This special issue focuses on an analysis of Brazilian social policy by publishing a series of original works on the protection of disabled persons. The articles provide public health with a comprehensive view of the institutional arrangement that underpins the Continuous Cash Benefit (BPC) program created by the Federal Constitution in 1988. The BPC was instituted to transfer income to people with disabilities and the elderly, being part of the social security project of the democratic regime, which was re-instated in 1985.
At that juncture, the social situation of the country showed that to promote collective welfare it was not enough for economic policy to concentrate on growth alone. It was necessary to institutionalize social protection with the clear objective of transferring income and ensuring universal access to public goods and services. It was also accepted that the creation of social security was not a threat to the capacity for adjustment and growth of the economy, as proven during the decades that followed. The BPC thus emerged as part of the social pact for development with inclusion and the eradication of inequality.

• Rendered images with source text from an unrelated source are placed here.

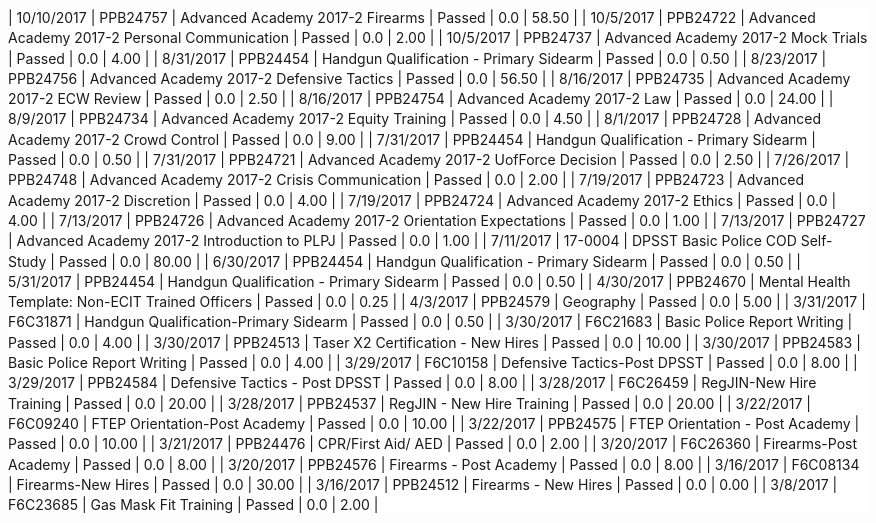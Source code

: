 | 10/10/2017 | PPB24757 | Advanced Academy 2017-2 Firearms | Passed | 0.0 | 58.50 |
| 10/5/2017 | PPB24722 | Advanced Academy 2017-2 Personal Communication | Passed | 0.0 | 2.00 |
| 10/5/2017 | PPB24737 | Advanced Academy 2017-2 Mock Trials | Passed | 0.0 | 4.00 |
| 8/31/2017 | PPB24454 | Handgun Qualification - Primary Sidearm | Passed | 0.0 | 0.50 |
| 8/23/2017 | PPB24756 | Advanced Academy 2017-2 Defensive Tactics | Passed | 0.0 | 56.50 |
| 8/16/2017 | PPB24735 | Advanced Academy 2017-2 ECW Review | Passed | 0.0 | 2.50 |
| 8/16/2017 | PPB24754 | Advanced Academy 2017-2 Law | Passed | 0.0 | 24.00 |
| 8/9/2017 | PPB24734 | Advanced Academy 2017-2 Equity Training | Passed | 0.0 | 4.50 |
| 8/1/2017 | PPB24728 | Advanced Academy 2017-2 Crowd Control | Passed | 0.0 | 9.00 |
| 7/31/2017 | PPB24454 | Handgun Qualification - Primary Sidearm | Passed | 0.0 | 0.50 |
| 7/31/2017 | PPB24721 | Advanced Academy 2017-2 UofForce Decision | Passed | 0.0 | 2.50 |
| 7/26/2017 | PPB24748 | Advanced Academy 2017-2 Crisis Communication | Passed | 0.0 | 2.00 |
| 7/19/2017 | PPB24723 | Advanced Academy 2017-2 Discretion | Passed | 0.0 | 4.00 |
| 7/19/2017 | PPB24724 | Advanced Academy 2017-2 Ethics | Passed | 0.0 | 4.00 |
| 7/13/2017 | PPB24726 | Advanced Academy 2017-2 Orientation  Expectations | Passed | 0.0 | 1.00 |
| 7/13/2017 | PPB24727 | Advanced Academy 2017-2 Introduction to PLPJ | Passed | 0.0 | 1.00 |
| 7/11/2017 | 17-0004 | DPSST Basic Police COD Self-Study | Passed | 0.0 | 80.00 |
| 6/30/2017 | PPB24454 | Handgun Qualification - Primary Sidearm | Passed | 0.0 | 0.50 |
| 5/31/2017 | PPB24454 | Handgun Qualification - Primary Sidearm | Passed | 0.0 | 0.50 |
| 4/30/2017 | PPB24670 | Mental Health Template: Non-ECIT Trained Officers | Passed | 0.0 | 0.25 |
| 4/3/2017 | PPB24579 | Geography | Passed | 0.0 | 5.00 |
| 3/31/2017 | F6C31871 | Handgun Qualification-Primary Sidearm | Passed | 0.0 | 0.50 |
| 3/30/2017 | F6C21683 | Basic Police Report Writing | Passed | 0.0 | 4.00 |
| 3/30/2017 | PPB24513 | Taser X2 Certification - New Hires | Passed | 0.0 | 10.00 |
| 3/30/2017 | PPB24583 | Basic Police Report Writing | Passed | 0.0 | 4.00 |
| 3/29/2017 | F6C10158 | Defensive Tactics-Post DPSST | Passed | 0.0 | 8.00 |
| 3/29/2017 | PPB24584 | Defensive Tactics - Post DPSST | Passed | 0.0 | 8.00 |
| 3/28/2017 | F6C26459 | RegJIN-New Hire Training | Passed | 0.0 | 20.00 |
| 3/28/2017 | PPB24537 | RegJIN - New Hire Training | Passed | 0.0 | 20.00 |
| 3/22/2017 | F6C09240 | FTEP Orientation-Post Academy | Passed | 0.0 | 10.00 |
| 3/22/2017 | PPB24575 | FTEP Orientation - Post Academy | Passed | 0.0 | 10.00 |
| 3/21/2017 | PPB24476 | CPR/First Aid/ AED | Passed | 0.0 | 2.00 |
| 3/20/2017 | F6C26360 | Firearms-Post Academy | Passed | 0.0 | 8.00 |
| 3/20/2017 | PPB24576 | Firearms - Post Academy | Passed | 0.0 | 8.00 |
| 3/16/2017 | F6C08134 | Firearms-New Hires | Passed | 0.0 | 30.00 |
| 3/16/2017 | PPB24512 | Firearms - New Hires | Passed | 0.0 | 0.00 |
| 3/8/2017 | F6C23685 | Gas Mask Fit Training | Passed | 0.0 | 2.00 |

Although they do not mesh with the decentralized standard of implementation of social services provision policies, the effects of the BPC transcend the strict scope of care by including users of the Unified Health System with serious and total functional limitations and restrictions.
What is especially notable in this publication is that Brazil has consolidated within the federal government a unique institutional capacity to transfer income to people in vulnerable conditions, thereby minimizing the need for philanthropic actions to help the poor. In the 1990s, the BPC also inaugurated the model of a broad-scale income transfer policy, even enabling institutional learning for the implementation of the Bolsa Família Program in 2004. Despite this marked institutional step forward, the articles in this thematic issue do not refrain from reflecting critically on the constraints that the Social Security decision-making process impose on the eligibility of beneficiaries, impeding access to the BPC and favoring judicialization. In this respect, the articles list the evidence and the arguments that justify the operational improvement of the innovative Brazilian experience for protecting disabled persons.
Nilson do Rosário Costa
Departamento de Ciências Sociais, Escola Nacional de Saúde Pública, Fiocruz.